TASK TO CARRY OUT: Without the pictures, set down every line of the data exactly.

RECORDS PROVIDED:

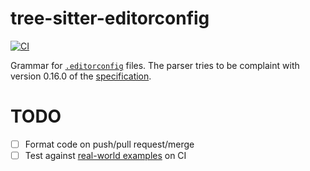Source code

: # tree-sitter-editorconfig

[![CI][ci-badge]][ci-workflow]

Grammar for [`.editorconfig`][editorconfig] files.
The parser tries to be complaint with version 0.16.0 of the [specification][editorconfig-spec].

# TODO

- [ ] Format code on push/pull request/merge
- [ ] Test against [real-world examples][config-collection] on CI

[ci-badge]: https://img.shields.io/github/actions/workflow/status/ValdezFOmar/tree-sitter-editorconfig/ci.yml?logo=github&label=CI
[ci-workflow]: https://github.com/ValdezFOmar/tree-sitter-editorconfig/actions/workflows/ci.yml
[editorconfig]: https://editorconfig.org/
[editorconfig-spec]: https://spec.editorconfig.org/#glob-expressions
[config-collection]: https://github.com/editorconfig/editorconfig/wiki/Projects-Using-EditorConfig
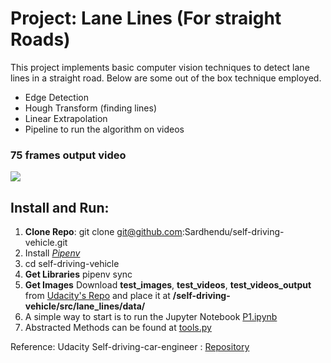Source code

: 

# Project: Lane Lines (For straight Roads)

This project implements basic computer vision techniques to detect lane lines in a straight road. Below are some out 
of the box technique employed.

  * Edge Detection
  * Hough Transform (finding lines)
  * Linear Extrapolation
  * Pipeline to run the algorithm on videos

### 75 frames output video
![](https://github.com/Sardhendu/self-driving-vehicle/blob/master/src/lane_lines/images/laneline_output.gif) 

## Install and Run:
1. **Clone Repo**: git clone git@github.com:Sardhendu/self-driving-vehicle.git
2. Install [*Pipenv*](https://pipenv-fork.readthedocs.io/en/latest/)
3. cd self-driving-vehicle
3. **Get Libraries** pipenv sync
4. **Get Images** Download **test_images**, **test_videos**, **test_videos_output** from [Udacity's Repo](https://github.com/udacity/CarND-LaneLines-P1) and place it at **/self-driving-vehicle/src/lane_lines/data/** 
5. A simple way to start is to run the Jupyter Notebook [P1.ipynb](https://github.com/Sardhendu/self-driving-vehicle/blob/master/src/lane_lines/P1.ipynb)
6. Abstracted Methods can be found at [tools.py](https://github.com/Sardhendu/self-driving-vehicle/blob/master/src/lane_lines/tools.py)

Reference:
Udacity Self-driving-car-engineer : [Repository](https://github.com/udacity/CarND-LaneLines-P1)
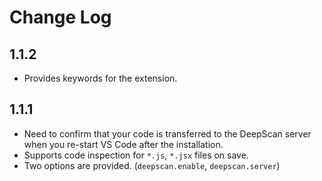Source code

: # Change Log

## 1.1.2

- Provides keywords for the extension.

## 1.1.1

- Need to confirm that your code is transferred to the DeepScan server when you re-start VS Code after the installation.
- Supports code inspection for `*.js`, `*.jsx` files on save.
- Two options are provided. (`deepscan.enable`, `deepscan.server`)
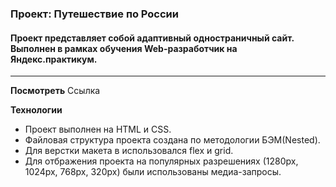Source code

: ### Проект: Путешествие по России
#### Проект представляет собой адаптивный одностраничный сайт. Выполнен в рамках обучения Web-разработчик на Яндекс.практикум.
------
**Посмотреть**
Ссылка

**Технологии**
* Проект выполнен на HTML и CSS. 
* Файловая структура проекта создана по методологии БЭМ(Nested). 
* Для верстки макета в использовался flex и grid.
* Для отбражения проекта на популярных разрешениях (1280px, 1024px, 768px, 320px) были использованы медиа-запросы. 
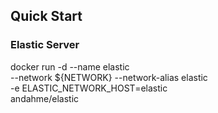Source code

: ## Quick Start

### Elastic Server
docker run -d --name elastic \
    --network ${NETWORK} --network-alias elastic \
    -e ELASTIC_NETWORK_HOST=elastic \
    andahme/elastic

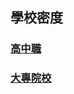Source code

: ## 學校密度
### [高中職]()
### [大專院校](https://github.com/cpeggy/PL/blob/main/Homework4/analyzeschool/1103_UniversityAnalyze.ipynb)
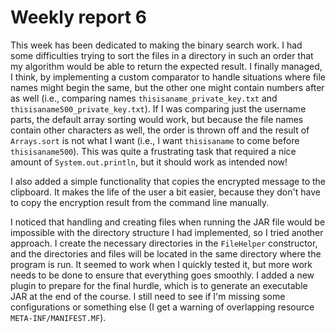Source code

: # Weekly report 6
This week has been dedicated to making the binary search work. I had some difficulties trying to sort the files in a directory in such an order that my algorithm would be able to return the expected result. I finally managed, I think, by implementing a custom comparator to handle situations where file names might begin the same, but the other one might contain numbers after as well (i.e., comparing names `thisisaname_private_key.txt` and `thisisaname500_private_key.txt`). If I was comparing just the username parts, the default array sorting would work, but because the file names contain other characters as well, the order is thrown off and the result of `Arrays.sort` is not what I want (i.e., I want `thisisaname` to come before `thisisaname500`). This was quite a frustrating task that required a nice amount of `System.out.println`, but it should work as intended now!

I also added a simple functionality that copies the encrypted message to the clipboard. It makes the life of the user a bit easier, because they don't have to copy the encryption result from the command line manually.

I noticed that handling and creating files when running the JAR file would be impossible with the directory structure I had implemented, so I tried another approach. I create the necessary directories in the `FileHelper` constructor, and the directories and files will be located in the same directory where the program is run. It seemed to work when I quickly tested it, but more work needs to be done to ensure that everything goes smoothly. I added a new plugin to prepare for the final hurdle, which is to generate an executable JAR at the end of the course. I still need to see if I'm missing some configurations or something else (I get a warning of overlapping resource `META-INF/MANIFEST.MF`).
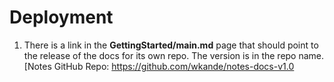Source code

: # Deployment


1. There is a link in the **GettingStarted/main.md** page that should point to the release of the docs for its own repo.
The version is in the repo name. [Notes GitHub Repo: https://github.com/wkande/notes-docs-v1.0

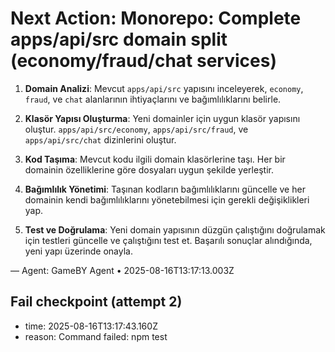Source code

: # Next Action: Monorepo: Complete apps/api/src domain split (economy/fraud/chat services)

1. **Domain Analizi**: Mevcut `apps/api/src` yapısını inceleyerek, `economy`, `fraud`, ve `chat` alanlarının ihtiyaçlarını ve bağımlılıklarını belirle.

2. **Klasör Yapısı Oluşturma**: Yeni domainler için uygun klasör yapısını oluştur. `apps/api/src/economy`, `apps/api/src/fraud`, ve `apps/api/src/chat` dizinlerini oluştur.

3. **Kod Taşıma**: Mevcut kodu ilgili domain klasörlerine taşı. Her bir domainin özelliklerine göre dosyaları uygun şekilde yerleştir.

4. **Bağımlılık Yönetimi**: Taşınan kodların bağımlılıklarını güncelle ve her domainin kendi bağımlılıklarını yönetebilmesi için gerekli değişiklikleri yap.

5. **Test ve Doğrulama**: Yeni domain yapısının düzgün çalıştığını doğrulamak için testleri güncelle ve çalıştığını test et. Başarılı sonuçlar alındığında, yeni yapı üzerinde onayla.

— Agent: GameBY Agent • 2025-08-16T13:17:13.003Z


## Fail checkpoint (attempt 2)
- time: 2025-08-16T13:17:43.160Z
- reason: Command failed: npm test
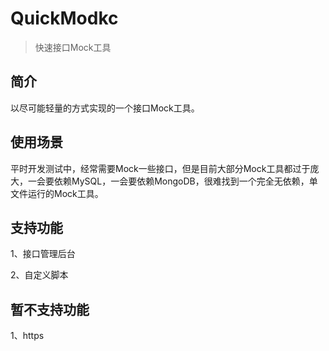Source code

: # QuickModkc 

> 快速接口Mock工具

## 简介

以尽可能轻量的方式实现的一个接口Mock工具。

## 使用场景

平时开发测试中，经常需要Mock一些接口，但是目前大部分Mock工具都过于庞大，一会要依赖MySQL，一会要依赖MongoDB，很难找到一个完全无依赖，单文件运行的Mock工具。

## 支持功能

1、接口管理后台

2、自定义脚本

## 暂不支持功能

1、https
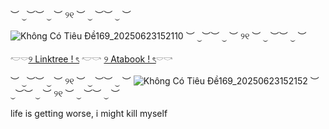 ︶ ⏝︶︶ ⏝ ︶ ୨୧ ︶ ⏝ ︶︶ ⏝ ︶

![Không Có Tiêu Đề169_20250623152110](https://github.com/user-attachments/assets/ff9b279b-0466-4094-b343-98c978ebbd79)
︶ ⏝︶︶ ⏝ ︶ ୨୧ ︶ ⏝ ︶︶ ⏝ ︶

𓎢𓎠[୨ Linktree ! ৎ](https://linktr.ee/InkedWithAffection) 𓎢𓎡 [୨ Atabook ! ৎ](https://sweetmails.atabook.org)𓎠𓎡

︶ ⏝︶︶ ⏝ ︶ ୨୧ ︶ ⏝ ︶︶ ⏝ ︶
![Không Có Tiêu Đề169_20250623152152](https://github.com/user-attachments/assets/872e1903-76b4-417e-8ed9-843eec867631)
︶ ⏝︶︶ ⏝ ︶ ୨୧ ︶ ⏝ ︶︶ ⏝ ︶




life is getting worse, i might kill myself
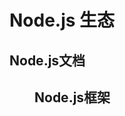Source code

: # Node.js 生态

<script setup lang="ts">
import Menu from '../components/menu.vue'
import { NODEJS_DATA, NODEJS_FRAME_DATA } from './data.js'
</script>

## Node.js文档

<Menu :list='NODEJS_DATA' />

## Node.js框架

<Menu :list='NODEJS_FRAME_DATA' />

WRITTEN ANSWER:
Source code

: # tree-sitter-editorconfig

[![CI][ci-badge]][ci-workflow]

Grammar for [`.editorconfig`][editorconfig] files.
The parser tries to be complaint with version 0.16.0 of the [specification][editorconfig-spec].

# TODO

- [ ] Format code on push/pull request/merge
- [ ] Test against [real-world examples][config-collection] on CI

[ci-badge]: https://img.shields.io/github/actions/workflow/status/ValdezFOmar/tree-sitter-editorconfig/ci.yml?logo=github&label=CI
[ci-workflow]: https://github.com/ValdezFOmar/tree-sitter-editorconfig/actions/workflows/ci.yml
[editorconfig]: https://editorconfig.org/
[editorconfig-spec]: https://spec.editorconfig.org/#glob-expressions
[config-collection]: https://github.com/editorconfig/editorconfig/wiki/Projects-Using-EditorConfig
Source code

: 

# Project: Lane Lines (For straight Roads)

This project implements basic computer vision techniques to detect lane lines in a straight road. Below are some out 
of the box technique employed.

  * Edge Detection
  * Hough Transform (finding lines)
  * Linear Extrapolation
  * Pipeline to run the algorithm on videos

### 75 frames output video
![](https://github.com/Sardhendu/self-driving-vehicle/blob/master/src/lane_lines/images/laneline_output.gif) 

## Install and Run:
1. **Clone Repo**: git clone git@github.com:Sardhendu/self-driving-vehicle.git
2. Install [*Pipenv*](https://pipenv-fork.readthedocs.io/en/latest/)
3. cd self-driving-vehicle
3. **Get Libraries** pipenv sync
4. **Get Images** Download **test_images**, **test_videos**, **test_videos_output** from [Udacity's Repo](https://github.com/udacity/CarND-LaneLines-P1) and place it at **/self-driving-vehicle/src/lane_lines/data/** 
5. A simple way to start is to run the Jupyter Notebook [P1.ipynb](https://github.com/Sardhendu/self-driving-vehicle/blob/master/src/lane_lines/P1.ipynb)
6. Abstracted Methods can be found at [tools.py](https://github.com/Sardhendu/self-driving-vehicle/blob/master/src/lane_lines/tools.py)

Reference:
Udacity Self-driving-car-engineer : [Repository](https://github.com/udacity/CarND-LaneLines-P1)
Source code

: # Change Log

## 1.1.2

- Provides keywords for the extension.

## 1.1.1

- Need to confirm that your code is transferred to the DeepScan server when you re-start VS Code after the installation.
- Supports code inspection for `*.js`, `*.jsx` files on save.
- Two options are provided. (`deepscan.enable`, `deepscan.server`)
Source code

: ### Проект: Путешествие по России
#### Проект представляет собой адаптивный одностраничный сайт. Выполнен в рамках обучения Web-разработчик на Яндекс.практикум.
------
**Посмотреть**
Ссылка

**Технологии**
* Проект выполнен на HTML и CSS. 
* Файловая структура проекта создана по методологии БЭМ(Nested). 
* Для верстки макета в использовался flex и grid.
* Для отбражения проекта на популярных разрешениях (1280px, 1024px, 768px, 320px) были использованы медиа-запросы. 
Source code

: ## Quick Start

### Elastic Server
docker run -d --name elastic \
    --network ${NETWORK} --network-alias elastic \
    -e ELASTIC_NETWORK_HOST=elastic \
    andahme/elastic

Source code

: ## 學校密度
### [高中職]()
### [大專院校](https://github.com/cpeggy/PL/blob/main/Homework4/analyzeschool/1103_UniversityAnalyze.ipynb)
Source code

: # Weekly report 6
This week has been dedicated to making the binary search work. I had some difficulties trying to sort the files in a directory in such an order that my algorithm would be able to return the expected result. I finally managed, I think, by implementing a custom comparator to handle situations where file names might begin the same, but the other one might contain numbers after as well (i.e., comparing names `thisisaname_private_key.txt` and `thisisaname500_private_key.txt`). If I was comparing just the username parts, the default array sorting would work, but because the file names contain other characters as well, the order is thrown off and the result of `Arrays.sort` is not what I want (i.e., I want `thisisaname` to come before `thisisaname500`). This was quite a frustrating task that required a nice amount of `System.out.println`, but it should work as intended now!

I also added a simple functionality that copies the encrypted message to the clipboard. It makes the life of the user a bit easier, because they don't have to copy the encryption result from the command line manually.

I noticed that handling and creating files when running the JAR file would be impossible with the directory structure I had implemented, so I tried another approach. I create the necessary directories in the `FileHelper` constructor, and the directories and files will be located in the same directory where the program is run. It seemed to work when I quickly tested it, but more work needs to be done to ensure that everything goes smoothly. I added a new plugin to prepare for the final hurdle, which is to generate an executable JAR at the end of the course. I still need to see if I'm missing some configurations or something else (I get a warning of overlapping resource `META-INF/MANIFEST.MF`).
Source code

: # Deployment


1. There is a link in the **GettingStarted/main.md** page that should point to the release of the docs for its own repo.
The version is in the repo name. [Notes GitHub Repo: https://github.com/wkande/notes-docs-v1.0

Source code

: # Next Action: Monorepo: Complete apps/api/src domain split (economy/fraud/chat services)

1. **Domain Analizi**: Mevcut `apps/api/src` yapısını inceleyerek, `economy`, `fraud`, ve `chat` alanlarının ihtiyaçlarını ve bağımlılıklarını belirle.

2. **Klasör Yapısı Oluşturma**: Yeni domainler için uygun klasör yapısını oluştur. `apps/api/src/economy`, `apps/api/src/fraud`, ve `apps/api/src/chat` dizinlerini oluştur.

3. **Kod Taşıma**: Mevcut kodu ilgili domain klasörlerine taşı. Her bir domainin özelliklerine göre dosyaları uygun şekilde yerleştir.

4. **Bağımlılık Yönetimi**: Taşınan kodların bağımlılıklarını güncelle ve her domainin kendi bağımlılıklarını yönetebilmesi için gerekli değişiklikleri yap.

5. **Test ve Doğrulama**: Yeni domain yapısının düzgün çalıştığını doğrulamak için testleri güncelle ve çalıştığını test et. Başarılı sonuçlar alındığında, yeni yapı üzerinde onayla.

— Agent: GameBY Agent • 2025-08-16T13:17:13.003Z


## Fail checkpoint (attempt 2)
- time: 2025-08-16T13:17:43.160Z
- reason: Command failed: npm test
Source code

: # QuickModkc 

> 快速接口Mock工具

## 简介

以尽可能轻量的方式实现的一个接口Mock工具。

## 使用场景

平时开发测试中，经常需要Mock一些接口，但是目前大部分Mock工具都过于庞大，一会要依赖MySQL，一会要依赖MongoDB，很难找到一个完全无依赖，单文件运行的Mock工具。

## 支持功能

1、接口管理后台

2、自定义脚本

## 暂不支持功能

1、https
 ︶ ⏝︶︶ ⏝ ︶ ୨୧ ︶ ⏝ ︶︶ ⏝ ︶

![Không Có Tiêu Đề169_20250623152110](https://github.com/user-attachments/assets/ff9b279b-0466-4094-b343-98c978ebbd79)
︶ ⏝︶︶ ⏝ ︶ ୨୧ ︶ ⏝ ︶︶ ⏝ ︶

𓎢𓎠[୨ Linktree ! ৎ](https://linktr.ee/InkedWithAffection) 𓎢𓎡 [୨ Atabook ! ৎ](https://sweetmails.atabook.org)𓎠𓎡

︶ ⏝︶︶ ⏝ ︶ ୨୧ ︶ ⏝ ︶︶ ⏝ ︶
![Không Có Tiêu Đề169_20250623152152](https://github.com/user-attachments/assets/872e1903-76b4-417e-8ed9-843eec867631)
︶ ⏝︶︶ ⏝ ︶ ୨୧ ︶ ⏝ ︶︶ ⏝ ︶




life is getting worse, i might kill myself
Source code

: # Node.js 生态

<script setup lang="ts">
import Menu from '../components/menu.vue'
import { NODEJS_DATA, NODEJS_FRAME_DATA } from './data.js'
</script>

## Node.js文档

<Menu :list='NODEJS_DATA' />

## Node.js框架

<Menu :list='NODEJS_FRAME_DATA' />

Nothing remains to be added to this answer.